IN early March 2020, as Covid-19 swept across the nation, Horst Seibert was working at a South Florida assisted-living facility as a driver for its elderly residents. He earned just $12.88 an hour and was shocked when his paycheck was abruptly slashed by 25%. The culprit? A big debt collection company, San Diego-based Midland Credit Management, had begun garnishing his wages due to a $3,300 credit card balance he had neglected to pay. Years earlier, Midland purchased Seibert’s debt from Citibank, which had written off the charge. Midland sued Seibert in Florida, won a judgement and gained the legal right to deduct a portion of his earnings.

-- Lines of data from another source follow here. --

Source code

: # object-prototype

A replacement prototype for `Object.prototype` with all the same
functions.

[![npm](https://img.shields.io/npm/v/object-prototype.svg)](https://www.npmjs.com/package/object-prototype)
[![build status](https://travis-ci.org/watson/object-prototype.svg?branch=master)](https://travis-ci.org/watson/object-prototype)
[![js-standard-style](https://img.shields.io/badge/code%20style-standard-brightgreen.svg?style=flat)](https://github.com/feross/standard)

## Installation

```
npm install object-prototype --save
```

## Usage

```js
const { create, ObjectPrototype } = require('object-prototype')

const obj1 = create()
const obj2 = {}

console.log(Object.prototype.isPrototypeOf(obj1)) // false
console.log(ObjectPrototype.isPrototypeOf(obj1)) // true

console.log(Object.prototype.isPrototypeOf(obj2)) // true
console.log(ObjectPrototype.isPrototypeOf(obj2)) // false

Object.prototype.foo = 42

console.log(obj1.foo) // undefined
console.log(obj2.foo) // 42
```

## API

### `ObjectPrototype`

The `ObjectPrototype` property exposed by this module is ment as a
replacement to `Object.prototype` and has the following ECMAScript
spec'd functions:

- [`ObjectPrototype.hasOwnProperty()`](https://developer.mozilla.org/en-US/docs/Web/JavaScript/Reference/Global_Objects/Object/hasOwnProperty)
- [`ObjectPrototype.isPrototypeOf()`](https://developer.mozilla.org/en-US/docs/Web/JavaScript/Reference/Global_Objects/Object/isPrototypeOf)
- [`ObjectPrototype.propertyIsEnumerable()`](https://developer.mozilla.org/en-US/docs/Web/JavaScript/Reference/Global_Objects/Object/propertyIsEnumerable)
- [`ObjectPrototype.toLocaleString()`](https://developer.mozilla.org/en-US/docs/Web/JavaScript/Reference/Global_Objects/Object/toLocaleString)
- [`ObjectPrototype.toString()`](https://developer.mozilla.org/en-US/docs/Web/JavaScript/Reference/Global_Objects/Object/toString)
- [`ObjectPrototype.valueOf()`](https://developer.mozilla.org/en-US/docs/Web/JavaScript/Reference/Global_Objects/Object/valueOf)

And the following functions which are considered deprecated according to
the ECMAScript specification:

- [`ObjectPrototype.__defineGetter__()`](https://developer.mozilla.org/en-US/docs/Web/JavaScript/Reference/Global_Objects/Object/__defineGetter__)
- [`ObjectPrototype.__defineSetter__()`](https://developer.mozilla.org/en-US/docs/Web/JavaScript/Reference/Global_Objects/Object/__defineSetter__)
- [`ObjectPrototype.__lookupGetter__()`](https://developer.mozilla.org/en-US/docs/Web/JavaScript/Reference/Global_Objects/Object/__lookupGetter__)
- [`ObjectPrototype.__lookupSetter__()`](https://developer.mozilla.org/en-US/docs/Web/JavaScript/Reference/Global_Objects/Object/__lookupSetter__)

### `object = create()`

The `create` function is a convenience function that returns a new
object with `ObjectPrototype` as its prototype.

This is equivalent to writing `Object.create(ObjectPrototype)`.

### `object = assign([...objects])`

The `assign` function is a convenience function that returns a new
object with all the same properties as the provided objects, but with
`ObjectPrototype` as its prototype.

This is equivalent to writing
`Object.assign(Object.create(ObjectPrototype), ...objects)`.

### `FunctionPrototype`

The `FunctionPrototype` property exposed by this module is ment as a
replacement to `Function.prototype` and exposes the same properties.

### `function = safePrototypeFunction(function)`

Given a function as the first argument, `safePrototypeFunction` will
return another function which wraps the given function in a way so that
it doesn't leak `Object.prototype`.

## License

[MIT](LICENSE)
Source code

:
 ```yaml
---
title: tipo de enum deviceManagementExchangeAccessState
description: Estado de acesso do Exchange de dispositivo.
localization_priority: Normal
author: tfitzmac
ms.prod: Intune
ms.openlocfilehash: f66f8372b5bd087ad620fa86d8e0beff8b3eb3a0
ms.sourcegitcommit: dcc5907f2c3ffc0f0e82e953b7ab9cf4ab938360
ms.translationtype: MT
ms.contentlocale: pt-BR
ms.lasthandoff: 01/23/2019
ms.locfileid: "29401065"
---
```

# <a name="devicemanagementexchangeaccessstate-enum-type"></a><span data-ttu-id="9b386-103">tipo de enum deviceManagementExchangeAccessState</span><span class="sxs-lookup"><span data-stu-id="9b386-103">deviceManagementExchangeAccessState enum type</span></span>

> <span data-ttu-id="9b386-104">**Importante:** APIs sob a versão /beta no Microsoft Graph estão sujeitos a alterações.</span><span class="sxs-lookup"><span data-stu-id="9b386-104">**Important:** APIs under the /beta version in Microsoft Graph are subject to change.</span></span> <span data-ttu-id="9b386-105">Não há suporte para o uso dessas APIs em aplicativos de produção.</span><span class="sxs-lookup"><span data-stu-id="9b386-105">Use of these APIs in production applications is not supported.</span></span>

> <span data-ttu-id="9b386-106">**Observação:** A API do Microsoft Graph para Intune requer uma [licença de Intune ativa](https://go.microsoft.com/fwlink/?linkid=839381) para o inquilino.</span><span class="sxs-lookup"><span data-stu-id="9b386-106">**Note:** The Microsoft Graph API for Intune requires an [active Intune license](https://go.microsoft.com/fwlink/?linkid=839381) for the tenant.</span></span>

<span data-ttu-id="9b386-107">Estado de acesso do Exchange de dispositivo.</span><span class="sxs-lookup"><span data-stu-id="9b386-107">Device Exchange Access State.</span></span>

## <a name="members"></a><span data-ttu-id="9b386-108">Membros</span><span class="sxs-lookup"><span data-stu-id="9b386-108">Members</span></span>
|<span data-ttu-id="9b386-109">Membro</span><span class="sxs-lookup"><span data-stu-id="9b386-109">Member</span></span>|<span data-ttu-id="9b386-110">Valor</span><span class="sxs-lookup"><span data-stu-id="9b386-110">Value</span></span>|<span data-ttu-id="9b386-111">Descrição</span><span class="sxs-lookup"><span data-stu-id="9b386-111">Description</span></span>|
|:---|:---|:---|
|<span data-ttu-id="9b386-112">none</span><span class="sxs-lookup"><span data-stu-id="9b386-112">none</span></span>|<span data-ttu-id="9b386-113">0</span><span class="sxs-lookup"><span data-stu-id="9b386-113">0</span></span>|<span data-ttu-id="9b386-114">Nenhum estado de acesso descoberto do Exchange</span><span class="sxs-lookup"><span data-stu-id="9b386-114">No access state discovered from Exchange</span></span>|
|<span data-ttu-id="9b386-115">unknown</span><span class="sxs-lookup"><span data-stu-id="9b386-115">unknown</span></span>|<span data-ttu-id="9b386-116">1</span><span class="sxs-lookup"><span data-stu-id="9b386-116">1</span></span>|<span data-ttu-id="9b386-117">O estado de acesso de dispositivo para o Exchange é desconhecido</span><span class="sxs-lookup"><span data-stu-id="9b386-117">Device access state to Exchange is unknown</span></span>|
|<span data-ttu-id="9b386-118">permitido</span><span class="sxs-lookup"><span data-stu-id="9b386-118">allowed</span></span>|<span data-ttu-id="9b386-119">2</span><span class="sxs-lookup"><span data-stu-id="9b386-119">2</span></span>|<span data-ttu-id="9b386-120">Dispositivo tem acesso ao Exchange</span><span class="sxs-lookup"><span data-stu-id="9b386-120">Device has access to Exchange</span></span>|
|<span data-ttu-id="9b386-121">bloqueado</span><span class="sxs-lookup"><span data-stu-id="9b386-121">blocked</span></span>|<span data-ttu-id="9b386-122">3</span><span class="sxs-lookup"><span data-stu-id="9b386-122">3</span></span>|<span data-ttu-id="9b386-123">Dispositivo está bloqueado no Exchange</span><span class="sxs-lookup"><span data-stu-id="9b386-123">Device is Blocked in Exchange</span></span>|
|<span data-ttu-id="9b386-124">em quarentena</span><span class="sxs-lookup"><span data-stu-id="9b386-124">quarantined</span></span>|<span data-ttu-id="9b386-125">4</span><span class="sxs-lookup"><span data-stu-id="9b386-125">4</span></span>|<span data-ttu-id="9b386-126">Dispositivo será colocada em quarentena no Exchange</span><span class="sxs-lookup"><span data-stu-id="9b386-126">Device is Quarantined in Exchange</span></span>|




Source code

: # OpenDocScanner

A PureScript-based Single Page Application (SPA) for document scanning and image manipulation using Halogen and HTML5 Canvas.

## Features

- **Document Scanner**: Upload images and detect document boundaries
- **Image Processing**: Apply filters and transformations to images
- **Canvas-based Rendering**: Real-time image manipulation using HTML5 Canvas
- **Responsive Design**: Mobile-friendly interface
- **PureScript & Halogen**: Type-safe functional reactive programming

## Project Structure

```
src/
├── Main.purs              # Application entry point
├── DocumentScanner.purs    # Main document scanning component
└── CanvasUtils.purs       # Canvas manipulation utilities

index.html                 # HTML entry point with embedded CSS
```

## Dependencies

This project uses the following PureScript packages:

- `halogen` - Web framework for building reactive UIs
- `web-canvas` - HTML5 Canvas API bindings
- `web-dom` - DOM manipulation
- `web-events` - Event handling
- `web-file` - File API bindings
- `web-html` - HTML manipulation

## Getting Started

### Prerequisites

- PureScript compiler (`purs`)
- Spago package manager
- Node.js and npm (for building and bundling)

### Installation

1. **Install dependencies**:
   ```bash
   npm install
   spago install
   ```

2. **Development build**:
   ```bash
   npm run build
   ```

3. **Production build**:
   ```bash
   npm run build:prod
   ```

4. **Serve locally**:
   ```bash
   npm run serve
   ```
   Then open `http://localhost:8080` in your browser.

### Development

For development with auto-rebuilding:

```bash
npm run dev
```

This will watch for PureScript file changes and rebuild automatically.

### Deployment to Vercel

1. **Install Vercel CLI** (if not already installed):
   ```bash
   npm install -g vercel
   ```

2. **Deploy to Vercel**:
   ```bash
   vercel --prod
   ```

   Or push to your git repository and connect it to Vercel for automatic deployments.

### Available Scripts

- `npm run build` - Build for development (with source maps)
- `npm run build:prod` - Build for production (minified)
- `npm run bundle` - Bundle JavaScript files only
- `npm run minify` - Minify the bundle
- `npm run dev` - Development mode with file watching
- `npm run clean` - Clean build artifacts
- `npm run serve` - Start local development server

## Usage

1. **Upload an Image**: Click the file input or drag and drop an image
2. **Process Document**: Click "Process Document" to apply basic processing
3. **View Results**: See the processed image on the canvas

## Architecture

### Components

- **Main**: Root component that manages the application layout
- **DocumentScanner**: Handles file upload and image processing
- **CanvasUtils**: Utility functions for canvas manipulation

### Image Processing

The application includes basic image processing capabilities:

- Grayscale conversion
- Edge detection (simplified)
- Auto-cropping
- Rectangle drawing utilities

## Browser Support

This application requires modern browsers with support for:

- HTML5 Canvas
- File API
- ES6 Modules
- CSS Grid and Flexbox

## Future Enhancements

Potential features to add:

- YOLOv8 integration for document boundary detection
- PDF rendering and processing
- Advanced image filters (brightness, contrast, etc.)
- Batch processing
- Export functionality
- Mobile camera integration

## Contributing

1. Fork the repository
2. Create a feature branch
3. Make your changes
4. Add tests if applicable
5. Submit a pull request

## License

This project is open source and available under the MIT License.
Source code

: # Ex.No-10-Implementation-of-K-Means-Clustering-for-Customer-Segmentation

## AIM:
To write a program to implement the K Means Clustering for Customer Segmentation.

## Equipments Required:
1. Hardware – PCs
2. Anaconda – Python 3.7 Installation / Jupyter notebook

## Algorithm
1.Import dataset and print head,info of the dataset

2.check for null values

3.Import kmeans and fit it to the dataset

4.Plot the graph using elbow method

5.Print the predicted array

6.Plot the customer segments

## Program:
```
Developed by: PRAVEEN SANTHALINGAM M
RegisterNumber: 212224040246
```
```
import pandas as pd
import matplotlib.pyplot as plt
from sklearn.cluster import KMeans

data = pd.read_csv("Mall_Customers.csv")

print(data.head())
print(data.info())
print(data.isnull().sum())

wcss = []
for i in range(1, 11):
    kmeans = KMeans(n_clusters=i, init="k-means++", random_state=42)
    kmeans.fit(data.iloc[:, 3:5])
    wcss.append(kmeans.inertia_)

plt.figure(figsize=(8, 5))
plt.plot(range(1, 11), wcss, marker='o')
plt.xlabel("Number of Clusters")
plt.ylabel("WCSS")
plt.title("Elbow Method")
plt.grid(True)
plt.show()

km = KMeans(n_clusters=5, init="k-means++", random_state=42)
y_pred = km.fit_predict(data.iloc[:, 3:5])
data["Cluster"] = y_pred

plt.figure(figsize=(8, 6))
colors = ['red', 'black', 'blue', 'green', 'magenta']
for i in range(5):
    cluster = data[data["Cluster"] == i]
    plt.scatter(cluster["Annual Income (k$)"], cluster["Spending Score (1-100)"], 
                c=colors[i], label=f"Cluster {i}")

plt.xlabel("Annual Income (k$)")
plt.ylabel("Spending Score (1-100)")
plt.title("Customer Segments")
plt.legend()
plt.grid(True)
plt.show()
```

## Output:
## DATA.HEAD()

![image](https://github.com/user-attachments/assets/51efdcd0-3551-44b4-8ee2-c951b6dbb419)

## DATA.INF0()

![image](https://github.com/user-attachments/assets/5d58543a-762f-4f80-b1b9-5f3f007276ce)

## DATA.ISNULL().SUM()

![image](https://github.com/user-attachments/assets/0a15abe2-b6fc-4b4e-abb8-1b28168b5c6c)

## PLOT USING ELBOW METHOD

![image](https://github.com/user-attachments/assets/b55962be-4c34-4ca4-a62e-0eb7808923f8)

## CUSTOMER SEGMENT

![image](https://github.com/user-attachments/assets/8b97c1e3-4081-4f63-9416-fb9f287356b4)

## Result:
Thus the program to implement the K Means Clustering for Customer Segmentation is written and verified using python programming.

Seibert eventually struck a deal with Midland to go on a payment plan. But after making on-time monthly payments of $49 for two years, Midland increased his total remaining balance by $194 without explaining why. After another year of on-time payments, they increased it yet again, eventually raising his balance by a total of $1,571, according to Seibert. Despite repeated inquiries over several months, Midland failed to fix the apparent error or explain why it ever inflated his bill, and it stopped responding to Seibert’s questions.

“I felt helpless,” Seibert says today. “How am I going to correct this if these people don't respond?” In October, he filed a lawsuit against Midland. He’s representing himself because he doesn’t have enough money for an attorney. The company has since tried to get the case dismissed. Midland “does not concede any wrongdoing, other than at most an accounting mistake," its lawyer said in a legal filing.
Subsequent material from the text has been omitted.